Lo guardo inorridito.
«Stai dicendo che vuoi usare quella donna per ottenere il progetto?»
«Sta calmo, Vic, non ho mica detto che deve andare a letto con Everett. Dico solo che... qualora lui non si mostrasse convinto potrebbe, non so... fare un po' la civetta, ecco. Magari fargli gli occhioni dolci, qualche moina, promesse che non manterrà.»
«Non possiamo chiedere certe cose a una nostra dipendente. È deontologicamente scorretto, Timothy.»
«Bisogna essere scorretti, in questo lavoro, per ottenere qualcosa, Vic, e tu lo sai meglio di me.
In generale... devi imparare ad esserlo nella vita, o non raggiungerai mai i tuoi scopi.»
C'è una strana luce nei suoi occhi quando pronuncia quelle parole, una luce che non riconosco. Si sta davvero compiacendo per le cose che dice?
«Tim, io...»
Non concludo il discorso, perché bussano alla porta.
Mi affaccio e noto la chioma rossa di Isabel legata in una lunga treccia.
«Non ci posso credere! L'hai fatta venire qui?» dico furioso, alzandomi dalla mia sedia girevole.
«Beh, a lei non potrai dire di no. Dovevi vederla, era così entusiasta, così felice che io avessi pensato a lei.
Ma, allo stesso tempo, era preoccupata che tu potessi trovarti in difficoltà nel dirle di no. Come tutti i nuovi arrivati non vuole deluderti, e se rifiutassi la sua collaborazione la faresti sentire come una che ti ha deluso, come una che è stata rifiutata perché tu non la ritieni all'altezza» spiega, rendendomi ancora più incazzato.
Isabel bussa ancora e io sorpasso Timothy, fulminandolo con lo sguardo. Le apro la porta e la invito a entrare.
«Accomodati, Isabel» dico, invitandola a sedersi sulla sedia vuota accanto a Timothy.
Prima che io possa dire qualunque cosa, mentre Isabel prende posto, Tim interviene, mettendomi con le spalle al muro.
«Come ti avevo detto, Iz, Victor è entusiasta della mia idea» dice, fregandosi le mani, e Isabel scioglie la sua espressione tesa in un dolcissimo sorriso.
«Sul serio?» chiede.
Faccio per rispondere, ma Timothy mi precede ancora.
«Certo che sì, Iz» dice lui sorridendo.
Fermi tutti, l'ha davvero chiamata Iz? Per ben due volte? Da quando le dà dei diminutivi? Da quando sono così in confidenza?
Cerco di placare la stupida e infantile gelosia che cresce in me e rimanere professionale, risolvendo questa situazione nel migliore dei modi.
Se deve lavorare al progetto, sarà attaccata al mio culo tutto il tempo. Non la userò per accaparrarmi quel coglione di Everett, questo è poco ma sicuro!

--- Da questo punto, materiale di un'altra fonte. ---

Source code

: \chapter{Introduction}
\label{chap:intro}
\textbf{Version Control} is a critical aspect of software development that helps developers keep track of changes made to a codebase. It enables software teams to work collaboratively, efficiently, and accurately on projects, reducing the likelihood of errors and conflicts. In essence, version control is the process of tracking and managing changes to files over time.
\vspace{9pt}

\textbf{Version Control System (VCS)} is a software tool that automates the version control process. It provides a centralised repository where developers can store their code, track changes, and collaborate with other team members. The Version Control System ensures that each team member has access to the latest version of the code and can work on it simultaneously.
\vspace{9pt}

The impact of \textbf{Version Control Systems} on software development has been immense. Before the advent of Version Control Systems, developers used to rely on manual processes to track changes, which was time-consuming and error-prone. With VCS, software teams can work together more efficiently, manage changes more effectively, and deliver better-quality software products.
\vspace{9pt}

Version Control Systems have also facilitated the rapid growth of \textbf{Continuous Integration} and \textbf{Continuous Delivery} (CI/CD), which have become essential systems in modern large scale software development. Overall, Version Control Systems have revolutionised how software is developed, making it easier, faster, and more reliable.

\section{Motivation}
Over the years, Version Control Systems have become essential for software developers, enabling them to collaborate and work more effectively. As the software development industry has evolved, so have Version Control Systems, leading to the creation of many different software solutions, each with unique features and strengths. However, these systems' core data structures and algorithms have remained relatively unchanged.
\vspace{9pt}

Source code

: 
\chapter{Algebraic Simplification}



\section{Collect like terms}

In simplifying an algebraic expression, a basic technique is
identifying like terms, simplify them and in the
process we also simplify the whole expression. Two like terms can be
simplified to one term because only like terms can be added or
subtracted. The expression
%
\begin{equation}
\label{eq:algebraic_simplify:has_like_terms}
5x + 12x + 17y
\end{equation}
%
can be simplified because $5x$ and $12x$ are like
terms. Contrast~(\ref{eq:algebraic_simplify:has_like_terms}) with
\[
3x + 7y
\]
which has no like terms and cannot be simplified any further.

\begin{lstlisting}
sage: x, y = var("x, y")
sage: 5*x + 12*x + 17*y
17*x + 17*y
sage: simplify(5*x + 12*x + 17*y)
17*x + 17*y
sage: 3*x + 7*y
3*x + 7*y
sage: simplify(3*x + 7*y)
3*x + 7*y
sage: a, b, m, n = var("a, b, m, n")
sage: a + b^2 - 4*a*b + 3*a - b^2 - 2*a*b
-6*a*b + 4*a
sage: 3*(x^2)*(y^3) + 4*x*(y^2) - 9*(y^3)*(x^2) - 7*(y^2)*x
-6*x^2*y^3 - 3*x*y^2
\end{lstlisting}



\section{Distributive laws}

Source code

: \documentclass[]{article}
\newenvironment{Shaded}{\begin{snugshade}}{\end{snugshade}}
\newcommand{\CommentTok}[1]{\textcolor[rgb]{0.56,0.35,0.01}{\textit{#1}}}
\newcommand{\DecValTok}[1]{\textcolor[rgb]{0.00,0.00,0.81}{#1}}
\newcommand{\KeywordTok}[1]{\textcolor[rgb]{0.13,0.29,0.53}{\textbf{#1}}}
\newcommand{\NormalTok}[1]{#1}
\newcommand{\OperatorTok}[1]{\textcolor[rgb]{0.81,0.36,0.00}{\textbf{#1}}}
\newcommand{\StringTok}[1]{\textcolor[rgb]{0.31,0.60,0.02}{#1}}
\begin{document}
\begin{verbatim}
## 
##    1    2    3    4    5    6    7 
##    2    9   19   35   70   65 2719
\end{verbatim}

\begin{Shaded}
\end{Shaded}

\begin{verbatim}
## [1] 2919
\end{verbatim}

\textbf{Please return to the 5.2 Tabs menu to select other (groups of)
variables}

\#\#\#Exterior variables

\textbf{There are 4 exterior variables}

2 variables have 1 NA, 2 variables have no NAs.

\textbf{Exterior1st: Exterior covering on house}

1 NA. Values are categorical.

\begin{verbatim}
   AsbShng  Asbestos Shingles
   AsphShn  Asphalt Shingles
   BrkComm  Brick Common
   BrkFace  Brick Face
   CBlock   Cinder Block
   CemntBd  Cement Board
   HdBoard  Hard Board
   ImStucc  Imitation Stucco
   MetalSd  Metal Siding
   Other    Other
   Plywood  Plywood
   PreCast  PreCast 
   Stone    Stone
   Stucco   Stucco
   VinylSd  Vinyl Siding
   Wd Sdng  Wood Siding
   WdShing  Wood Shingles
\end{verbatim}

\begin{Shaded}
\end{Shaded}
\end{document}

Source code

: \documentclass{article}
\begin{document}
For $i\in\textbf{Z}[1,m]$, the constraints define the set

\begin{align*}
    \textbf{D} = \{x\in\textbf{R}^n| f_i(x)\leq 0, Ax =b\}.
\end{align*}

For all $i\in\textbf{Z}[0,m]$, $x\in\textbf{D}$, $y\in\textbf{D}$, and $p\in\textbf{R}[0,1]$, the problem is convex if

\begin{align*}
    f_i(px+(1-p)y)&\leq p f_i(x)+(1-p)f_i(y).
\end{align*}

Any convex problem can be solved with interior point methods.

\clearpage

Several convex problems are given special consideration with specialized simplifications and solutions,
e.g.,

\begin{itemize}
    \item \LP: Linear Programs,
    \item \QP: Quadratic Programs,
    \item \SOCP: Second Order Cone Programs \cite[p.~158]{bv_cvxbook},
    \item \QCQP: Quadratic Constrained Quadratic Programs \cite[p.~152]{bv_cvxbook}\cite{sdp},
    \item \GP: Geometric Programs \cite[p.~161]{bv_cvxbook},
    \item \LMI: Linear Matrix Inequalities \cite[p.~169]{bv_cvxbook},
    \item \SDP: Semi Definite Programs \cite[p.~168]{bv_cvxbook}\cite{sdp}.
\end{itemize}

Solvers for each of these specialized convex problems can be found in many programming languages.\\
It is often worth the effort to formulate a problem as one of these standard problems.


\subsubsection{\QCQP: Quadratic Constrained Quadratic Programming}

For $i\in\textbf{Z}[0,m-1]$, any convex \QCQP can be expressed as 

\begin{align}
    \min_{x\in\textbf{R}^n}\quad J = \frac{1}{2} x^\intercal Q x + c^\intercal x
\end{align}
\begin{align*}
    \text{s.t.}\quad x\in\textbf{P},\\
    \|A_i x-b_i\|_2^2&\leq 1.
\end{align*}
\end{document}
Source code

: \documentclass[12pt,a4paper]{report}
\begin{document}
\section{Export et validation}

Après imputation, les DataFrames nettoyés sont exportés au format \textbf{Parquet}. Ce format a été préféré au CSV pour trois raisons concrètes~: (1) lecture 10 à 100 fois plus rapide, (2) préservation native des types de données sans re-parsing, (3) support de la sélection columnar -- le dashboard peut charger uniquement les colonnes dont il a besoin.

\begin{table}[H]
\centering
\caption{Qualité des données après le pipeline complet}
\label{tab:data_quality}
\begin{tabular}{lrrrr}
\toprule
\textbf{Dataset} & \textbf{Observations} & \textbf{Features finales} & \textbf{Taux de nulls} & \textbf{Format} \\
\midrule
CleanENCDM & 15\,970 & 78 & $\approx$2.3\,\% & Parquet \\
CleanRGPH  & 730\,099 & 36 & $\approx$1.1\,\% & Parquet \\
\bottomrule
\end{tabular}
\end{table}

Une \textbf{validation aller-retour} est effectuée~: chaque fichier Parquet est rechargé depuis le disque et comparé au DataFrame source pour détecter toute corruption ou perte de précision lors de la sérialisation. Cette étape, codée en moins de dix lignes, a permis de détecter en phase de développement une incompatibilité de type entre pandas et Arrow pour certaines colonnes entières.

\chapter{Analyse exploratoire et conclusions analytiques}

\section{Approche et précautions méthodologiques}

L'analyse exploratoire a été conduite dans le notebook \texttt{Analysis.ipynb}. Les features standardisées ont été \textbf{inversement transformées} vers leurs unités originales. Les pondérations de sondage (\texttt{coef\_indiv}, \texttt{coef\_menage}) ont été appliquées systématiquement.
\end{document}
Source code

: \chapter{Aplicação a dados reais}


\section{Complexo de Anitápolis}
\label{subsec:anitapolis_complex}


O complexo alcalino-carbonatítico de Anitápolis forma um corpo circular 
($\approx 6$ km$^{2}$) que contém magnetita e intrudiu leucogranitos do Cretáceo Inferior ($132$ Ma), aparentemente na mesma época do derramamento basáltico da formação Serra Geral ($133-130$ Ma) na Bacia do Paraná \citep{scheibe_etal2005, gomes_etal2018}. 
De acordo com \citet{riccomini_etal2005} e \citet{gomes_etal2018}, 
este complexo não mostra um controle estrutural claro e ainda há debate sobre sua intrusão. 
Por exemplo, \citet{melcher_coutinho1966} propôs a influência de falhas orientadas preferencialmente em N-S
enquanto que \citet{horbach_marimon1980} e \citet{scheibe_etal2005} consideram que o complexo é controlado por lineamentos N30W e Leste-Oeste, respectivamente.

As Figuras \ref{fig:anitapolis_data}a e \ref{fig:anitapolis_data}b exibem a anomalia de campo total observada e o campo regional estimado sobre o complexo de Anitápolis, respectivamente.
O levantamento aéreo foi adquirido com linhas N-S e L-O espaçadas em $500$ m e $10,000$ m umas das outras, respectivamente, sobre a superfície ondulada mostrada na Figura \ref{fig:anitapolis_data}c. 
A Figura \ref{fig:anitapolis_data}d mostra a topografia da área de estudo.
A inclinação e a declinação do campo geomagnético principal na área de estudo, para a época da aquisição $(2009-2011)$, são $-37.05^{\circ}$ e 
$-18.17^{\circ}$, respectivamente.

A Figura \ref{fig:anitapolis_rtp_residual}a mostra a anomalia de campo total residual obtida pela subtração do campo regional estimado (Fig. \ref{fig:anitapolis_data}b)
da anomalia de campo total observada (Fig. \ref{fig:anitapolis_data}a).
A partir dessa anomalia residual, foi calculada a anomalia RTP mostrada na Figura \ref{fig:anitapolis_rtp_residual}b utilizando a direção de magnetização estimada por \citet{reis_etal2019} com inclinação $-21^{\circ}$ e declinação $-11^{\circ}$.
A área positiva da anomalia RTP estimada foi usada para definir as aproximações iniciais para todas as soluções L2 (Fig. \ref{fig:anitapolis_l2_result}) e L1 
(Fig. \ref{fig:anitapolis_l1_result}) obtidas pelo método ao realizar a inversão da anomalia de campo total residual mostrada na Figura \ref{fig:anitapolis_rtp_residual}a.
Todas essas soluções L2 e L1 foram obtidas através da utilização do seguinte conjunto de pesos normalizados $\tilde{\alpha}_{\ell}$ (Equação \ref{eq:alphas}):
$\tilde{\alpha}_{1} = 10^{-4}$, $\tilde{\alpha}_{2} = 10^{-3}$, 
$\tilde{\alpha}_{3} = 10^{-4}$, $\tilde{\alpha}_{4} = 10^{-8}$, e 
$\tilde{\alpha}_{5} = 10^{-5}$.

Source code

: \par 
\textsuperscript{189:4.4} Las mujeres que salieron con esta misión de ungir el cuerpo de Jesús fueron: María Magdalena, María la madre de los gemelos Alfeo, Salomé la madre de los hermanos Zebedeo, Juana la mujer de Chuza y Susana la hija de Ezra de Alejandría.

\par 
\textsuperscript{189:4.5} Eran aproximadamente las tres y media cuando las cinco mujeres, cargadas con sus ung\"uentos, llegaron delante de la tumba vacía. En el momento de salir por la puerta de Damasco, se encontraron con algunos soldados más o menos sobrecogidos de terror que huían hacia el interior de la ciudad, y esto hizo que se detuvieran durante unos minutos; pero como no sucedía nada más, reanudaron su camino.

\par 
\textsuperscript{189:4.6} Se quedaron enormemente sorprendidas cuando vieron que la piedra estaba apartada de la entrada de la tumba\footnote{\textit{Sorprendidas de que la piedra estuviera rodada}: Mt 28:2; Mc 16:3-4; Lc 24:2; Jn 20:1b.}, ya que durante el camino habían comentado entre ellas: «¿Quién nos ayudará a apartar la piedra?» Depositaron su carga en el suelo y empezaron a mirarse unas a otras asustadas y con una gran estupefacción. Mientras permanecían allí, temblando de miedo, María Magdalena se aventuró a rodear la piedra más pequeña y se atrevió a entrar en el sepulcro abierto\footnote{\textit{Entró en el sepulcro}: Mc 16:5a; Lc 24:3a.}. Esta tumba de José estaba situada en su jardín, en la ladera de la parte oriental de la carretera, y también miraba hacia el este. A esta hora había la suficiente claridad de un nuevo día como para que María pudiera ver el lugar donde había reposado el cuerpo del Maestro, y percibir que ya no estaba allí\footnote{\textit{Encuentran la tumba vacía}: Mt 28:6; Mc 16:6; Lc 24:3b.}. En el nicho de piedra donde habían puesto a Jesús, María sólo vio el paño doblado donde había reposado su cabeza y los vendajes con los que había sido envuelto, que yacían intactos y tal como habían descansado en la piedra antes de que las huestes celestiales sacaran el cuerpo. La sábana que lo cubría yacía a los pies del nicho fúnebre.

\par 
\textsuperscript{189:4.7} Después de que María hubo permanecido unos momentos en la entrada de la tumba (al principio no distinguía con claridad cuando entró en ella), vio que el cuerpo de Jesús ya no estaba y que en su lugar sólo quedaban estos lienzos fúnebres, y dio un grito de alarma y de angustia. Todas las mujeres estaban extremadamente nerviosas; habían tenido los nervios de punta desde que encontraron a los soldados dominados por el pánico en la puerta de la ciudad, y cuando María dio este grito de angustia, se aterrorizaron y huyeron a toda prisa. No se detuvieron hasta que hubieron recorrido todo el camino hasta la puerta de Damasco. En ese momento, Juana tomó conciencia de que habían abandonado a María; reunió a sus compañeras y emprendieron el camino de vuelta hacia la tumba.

«L'idea di Timothy è buona e... potrebbe essere un buon modo, per te, di farti conoscere, accrescere il tuo curriculum, imparare cose nuove, magari... stupirci» dico, fissandola intensamente.
«Farò del mio meglio, capo.»
«Victor» la correggo, suonando, forse, un po' troppo duro.
Non voglio questo distacco. Non da lei.
«Sì, certo» balbetta imbarazzata.
«Sono ancora nelle fasi iniziali del progetto. C'è solo una prima bozza, ma... quando avrò le idee chiare e tutto sarà pronto ti farò chiamare e potrai lavorarci su.»
«Fantastico!» dice lei entusiasta, e Timothy interviene ancora.
«Oh, ovviamente ho detto ad Isabel che ci sarà anche lei alla presentazione del progetto. Scommetto che Everett verrà colpito dalla tua...» La squadra, in un modo che mi fa accapponare la pelle.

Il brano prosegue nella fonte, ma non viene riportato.